_Your task_. Skip every line before the one containing "subir contenido propio.", then copy that line and the rest of the entries below exactly, through the last line.

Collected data
■ ■ ■

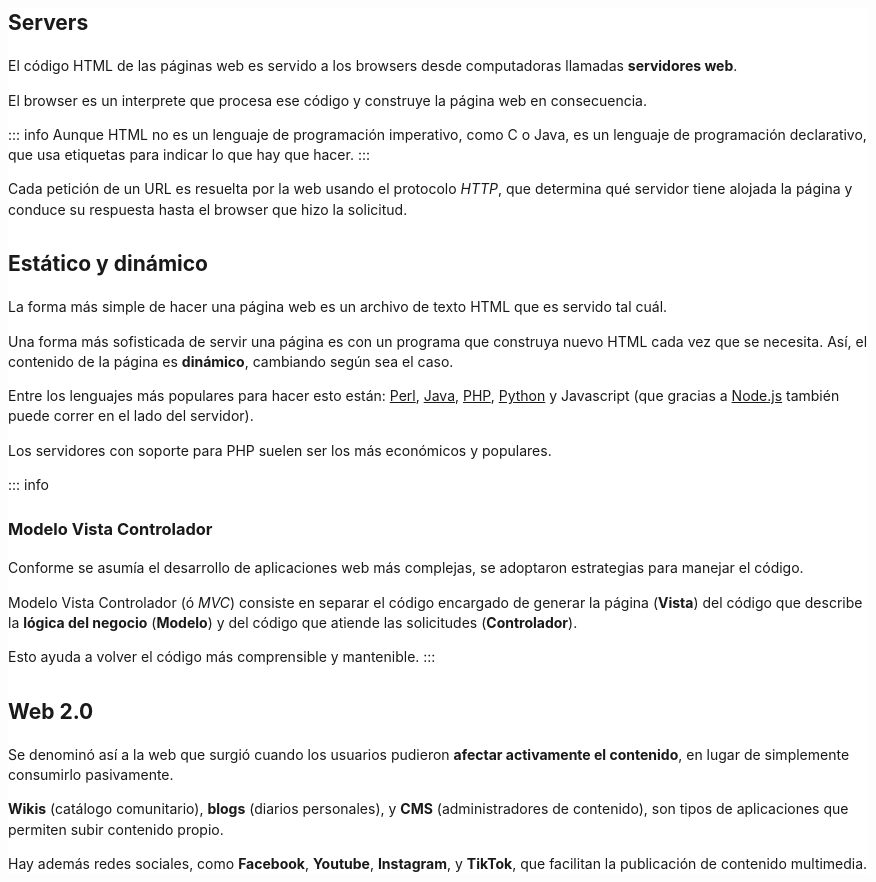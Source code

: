 
## Servers

El código HTML de las páginas web es servido a los browsers desde computadoras llamadas **servidores web**.

El browser es un interprete que procesa ese código y construye la página web en consecuencia.

::: info
Aunque HTML no es un lenguaje de programación imperativo, como C o Java, es un lenguaje de programación declarativo, que usa etiquetas para indicar lo que hay que hacer. 
:::

Cada petición de un URL es resuelta por la web usando el protocolo _HTTP_, que determina qué servidor tiene alojada la página y conduce su respuesta hasta el browser que hizo la solicitud.


## Estático y dinámico

La forma más simple de hacer una página web es un archivo de texto HTML que es servido tal cuál.

Una forma más sofisticada de servir una página es con un programa que construya nuevo HTML cada vez que se necesita. Así, el contenido de la página es **dinámico**, cambiando según sea el caso.

Entre los lenguajes más populares para hacer esto están: [Perl](https://www.perl.org/), [Java](https://www.java.com/es/), [PHP](https://www.php.net/), [Python](https://www.python.org/) y Javascript (que gracias a [Node.js](https://nodejs.org/en/) también puede correr en el lado del servidor).

Los servidores con soporte para PHP suelen ser los más económicos y populares.


::: info
### Modelo Vista Controlador

Conforme se asumía el desarrollo de aplicaciones web más complejas, se adoptaron estrategias para manejar el código.

Modelo Vista Controlador (ó _MVC_) consiste en separar el código encargado de generar la página (**Vista**) del código que describe la **lógica del negocio** (**Modelo**) y del código que atiende las solicitudes (**Controlador**).

Esto ayuda a volver el código más comprensible y mantenible.
:::


## Web 2.0

Se denominó así a la web que surgió cuando los usuarios pudieron **afectar activamente el contenido**, en lugar de simplemente consumirlo pasivamente.

**Wikis** (catálogo comunitario), **blogs** (diarios personales), y **CMS** (administradores de contenido), son tipos de aplicaciones que permiten subir contenido propio.

Hay además redes sociales, como **Facebook**, **Youtube**, **Instagram**, y **TikTok**, que facilitan la publicación de contenido multimedia.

■ ■ ■

_Response area_.
**Wikis** (catálogo comunitario), **blogs** (diarios personales), y **CMS** (administradores de contenido), son tipos de aplicaciones que permiten subir contenido propio.

Hay además redes sociales, como **Facebook**, **Youtube**, **Instagram**, y **TikTok**, que facilitan la publicación de contenido multimedia.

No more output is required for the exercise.